Unlike many theoretical computer scientists, my analysis is based on stochastic (probabilistic) models of computer systems. There is no "adversary" sending us worst-case inputs. By contrast, there is a stream of requests, whose arrival times and service demands come from empirically fitted distributions. These distributions might be correlated, and they often exhibit heavy tailed service demands and high variability.
I believe that many conventional wisdoms on which we base computer system
designs are not well understood and sometimes false, leading to
inferior designs. My research revisits very classic questions in system design.
Here are a few examples of commonly-held beliefs that my research challenges:
- Thousands of "load balancing" heuristics do exactly that -- they
aim to balance the load among the existing hosts. But is load balancing
necessarily a good thing?
- Ever notice that the optimal scheduling policy,
Shortest-Remaining-Processing-Time-First (SRPT), is rarely used in
practice? There's a fear that the big jobs will "starve", or be
treated unfairly as compared with Processor-Sharing (PS). But is
this a reality?
- To minimize mean waiting time in a server farm, research suggests that each job should be sent to the server at which it will experience the least wait. That seems good from the job's perspective, but is the greedy strategy best for the system as a whole?

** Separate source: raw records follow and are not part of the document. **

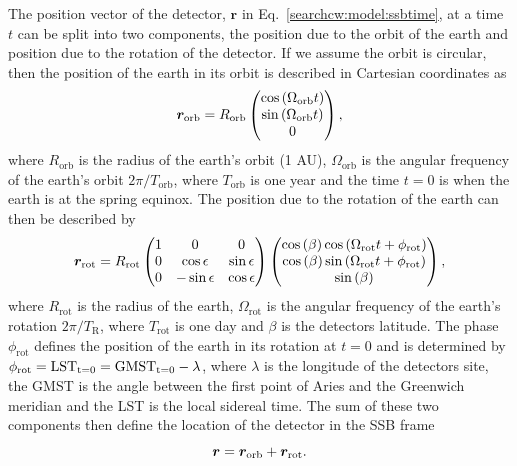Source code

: The position vector of the detector,
$\bm{r}$ in Eq.~\ref{searchcw:model:ssbtime}, at a time $t$ can be split into two components,
the position due to the orbit of the earth and position due to the rotation of
the detector.
If we assume the orbit is circular, then the position of the earth in its orbit
is described in Cartesian coordinates as
%
\begin{equation}
    \bm{r}_{\rm{orb}} = R_{\mathrm{orb}}
    \left(
    \begin{matrix}
        \cos{\left( \Omega_{\mathrm{orb}} t   \right)}  \\
        \sin{\left( \Omega_{\mathrm{orb}} t   \right)} \\
        0 \\
    \end{matrix} \right),
\end{equation}
%
where $R_{\mathrm{orb}}$ is the radius of the earth's orbit (1 AU),
$\Omega_{\mathrm{orb}}$ is the angular frequency of the earth's orbit
$2\pi/T_{\mathrm{orb}}$, where $T_{\mathrm{orb}}$ is one year and the time $t=0$ is when the earth is at the spring equinox.  The
position due to the rotation of the earth can then be described by 
%
\begin{equation}
    \bm{r}_{\rm{rot}} = R_{\mathrm{rot}}
    \left(
    \begin{matrix}
        1 & 0 & 0  \\
        0 & \cos \epsilon & \sin \epsilon \\
        0 & -\sin \epsilon & \cos \epsilon \\
    \end{matrix} \right)
    \left(
    \begin{matrix}
        \cos{(\beta)}\cos{\left( \Omega_{\mathrm{rot}} t + \phi_{\mathrm{rot}}  \right)}  \\
        \cos{(\beta)}\sin{\left( \Omega_{\mathrm{rot}} t + \phi_{\mathrm{rot}}  \right)} \\
        \sin{(\beta)} \\
    \end{matrix} \right),
\end{equation}
%
where $R_{\mathrm{rot}}$ is the radius of the earth, $\Omega_{\mathrm{rot}}$ is the
angular frequency of the earth's rotation $2\pi/T_{\mathrm{R}}$, where
$T_{\mathrm{rot}}$ is one day and $\beta$ is the detectors latitude. The phase $\phi_{\mathrm{rot}}$ defines the position of the earth in its rotation at $t=0$ and is determined by $\phi_{\mathrm{rot}} = \rm{LST}_{t=0} = \rm{GMST}_{t=0} - \lambda$, where $\lambda$  is the longitude of
the detectors site, the \gls{GMST} is the angle between the first point of Aries and the Greenwich meridian and the LST is the local sidereal time. The sum of these two components
then define the location of the detector in the \gls{SSB} frame
%
\begin{equation}
    \bm{r} = \bm{r}_{\rm{orb}} + \bm{r}_{\rm{rot}}.
\end{equation}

- Given a choice between a single machine with speed s, or n
identical machines each with speed s/n, which would you choose?
Think again ...
- Migrating active jobs is generally considered too expensive.

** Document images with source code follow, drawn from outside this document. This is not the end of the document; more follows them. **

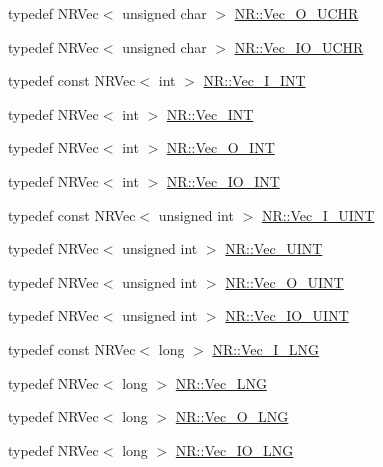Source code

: \begin{DoxyCompactItemize}
\item 
typedef N\+R\+Vec$<$ unsigned char $>$ \mbox{\hyperlink{namespaceNR_ac322e5f1208609bf101390ed2495b7d5}{N\+R\+::\+Vec\+\_\+\+O\+\_\+\+U\+C\+HR}}
\item 
typedef N\+R\+Vec$<$ unsigned char $>$ \mbox{\hyperlink{namespaceNR_ad0cd08c957bbfcd9b612069da683fed4}{N\+R\+::\+Vec\+\_\+\+I\+O\+\_\+\+U\+C\+HR}}
\item 
typedef const N\+R\+Vec$<$ int $>$ \mbox{\hyperlink{namespaceNR_ae67ce7dc86a8a64a7ce73c3c030ff610}{N\+R\+::\+Vec\+\_\+\+I\+\_\+\+I\+NT}}
\item 
typedef N\+R\+Vec$<$ int $>$ \mbox{\hyperlink{namespaceNR_a8ee8e979fd889af3f190d7f678756f24}{N\+R\+::\+Vec\+\_\+\+I\+NT}}
\item 
typedef N\+R\+Vec$<$ int $>$ \mbox{\hyperlink{namespaceNR_ade2338f6d53b7da3dd6d1c04804541f2}{N\+R\+::\+Vec\+\_\+\+O\+\_\+\+I\+NT}}
\item 
typedef N\+R\+Vec$<$ int $>$ \mbox{\hyperlink{namespaceNR_a3b8558419263875cc467f92b0ef4aba7}{N\+R\+::\+Vec\+\_\+\+I\+O\+\_\+\+I\+NT}}
\item 
typedef const N\+R\+Vec$<$ unsigned int $>$ \mbox{\hyperlink{namespaceNR_afd875cd4a9ff5a070ac7b7e5d5e6d145}{N\+R\+::\+Vec\+\_\+\+I\+\_\+\+U\+I\+NT}}
\item 
typedef N\+R\+Vec$<$ unsigned int $>$ \mbox{\hyperlink{namespaceNR_a891b8cd2a3c0e5ce8bd7c605dba2bdd1}{N\+R\+::\+Vec\+\_\+\+U\+I\+NT}}
\item 
typedef N\+R\+Vec$<$ unsigned int $>$ \mbox{\hyperlink{namespaceNR_aa2c2f818c1de114f74a2c3ea1f639da4}{N\+R\+::\+Vec\+\_\+\+O\+\_\+\+U\+I\+NT}}
\item 
typedef N\+R\+Vec$<$ unsigned int $>$ \mbox{\hyperlink{namespaceNR_a2da77c23b3ef6c69b5ad3971441ea6bc}{N\+R\+::\+Vec\+\_\+\+I\+O\+\_\+\+U\+I\+NT}}
\item 
typedef const N\+R\+Vec$<$ long $>$ \mbox{\hyperlink{namespaceNR_ad78c9dbf732a4dd8cb20450b729296a1}{N\+R\+::\+Vec\+\_\+\+I\+\_\+\+L\+NG}}
\item 
typedef N\+R\+Vec$<$ long $>$ \mbox{\hyperlink{namespaceNR_a815b8cf6e3ded65e3394a3f631d9d2e2}{N\+R\+::\+Vec\+\_\+\+L\+NG}}
\item 
typedef N\+R\+Vec$<$ long $>$ \mbox{\hyperlink{namespaceNR_a1260716c95164012314152d97535c2fa}{N\+R\+::\+Vec\+\_\+\+O\+\_\+\+L\+NG}}
\item 
typedef N\+R\+Vec$<$ long $>$ \mbox{\hyperlink{namespaceNR_ab3ee168d5645ca3b231102152fc5a433}{N\+R\+::\+Vec\+\_\+\+I\+O\+\_\+\+L\+NG}}
\item 

\end{DoxyCompactItemize}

Killing jobs midway through execution and restarting them from scratch
later is even worse! Says who?
- Cycle stealing (using another machine's idle cycles to do your work) is
a central theme in distributed systems and has been the topic of thousands
of papers. But can we quantify when cycle stealing pays off, as a function of switching costs and threshold parameters?

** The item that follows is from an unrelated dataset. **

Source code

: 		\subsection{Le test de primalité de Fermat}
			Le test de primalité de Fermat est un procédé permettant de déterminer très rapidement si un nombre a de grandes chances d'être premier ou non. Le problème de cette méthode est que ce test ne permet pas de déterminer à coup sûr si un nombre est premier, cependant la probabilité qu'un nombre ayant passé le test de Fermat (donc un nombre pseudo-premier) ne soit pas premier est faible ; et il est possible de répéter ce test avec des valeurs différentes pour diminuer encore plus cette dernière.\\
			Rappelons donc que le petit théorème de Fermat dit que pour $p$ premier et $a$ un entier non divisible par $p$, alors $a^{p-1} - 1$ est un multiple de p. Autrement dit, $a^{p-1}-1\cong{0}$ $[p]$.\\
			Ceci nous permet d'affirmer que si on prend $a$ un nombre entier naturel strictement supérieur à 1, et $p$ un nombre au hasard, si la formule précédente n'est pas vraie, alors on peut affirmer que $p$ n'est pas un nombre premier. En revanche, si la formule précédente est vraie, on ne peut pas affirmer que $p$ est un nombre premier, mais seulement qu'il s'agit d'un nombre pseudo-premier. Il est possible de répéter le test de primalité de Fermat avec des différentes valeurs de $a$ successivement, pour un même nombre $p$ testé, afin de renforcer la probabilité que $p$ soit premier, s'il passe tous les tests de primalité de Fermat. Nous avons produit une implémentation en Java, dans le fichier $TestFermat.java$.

- Redundancy is the idea of making multiple copies of the same job, where each copy is dispatched to a different queue, and where one only needs to wait for the first copy to complete. When does redundancy help?
Research Specifics:
I work on the design and performance analysis of computer systems including both theory
and implementation:
Algorithmic Work:
Designing and analyzing algorithms for:
resource allocation, task/job scheduling, load sharing, routing, cycle stealing, replication, power-management, multi-class/multi-server scheduling, multi-core parallel scheduling, fairness.
Correlated arrival processes, and analysis under
high-variability workloads. ``All-Can-Win Theorem'', demonstrating that scheduling policies which are biased towards favoring small jobs can also be preferable to large jobs.
Stochastic Analysis & Queueing Techniques:
Developing new methods for stochastic
analysis. Examples include: (i) Recursive Dimensionality Reduction (RDR), a technique
to reduce a multi-dimensional Markov chain to a 1-dimensional chain, by using busy period
transitions; (ii) Recursive Renewal Reward (RRR) and Clearing Analysis on Phases (CAP), techniques that allow one to
obtain closed-form solutions for many one-dimensional infinite repeating Markov chains, including the M/M/k with setup chain; (iii) Exact analysis of Replication Systems, the first exact solution (in product-form) for replication systems, involving any number of servers, and number of classes, and any degree of job replication;
(iv) SOAP Analysis of Scheduling Policies, the first exact response time analysis of a huge class of scheduling policies with no prior analysis, including the Gittins Index; (v) Optimal Scheduling for Multi-server systems, the first algorithms and analysis for optimal scheduling in the M/G/k, both with known and unknown job sizes.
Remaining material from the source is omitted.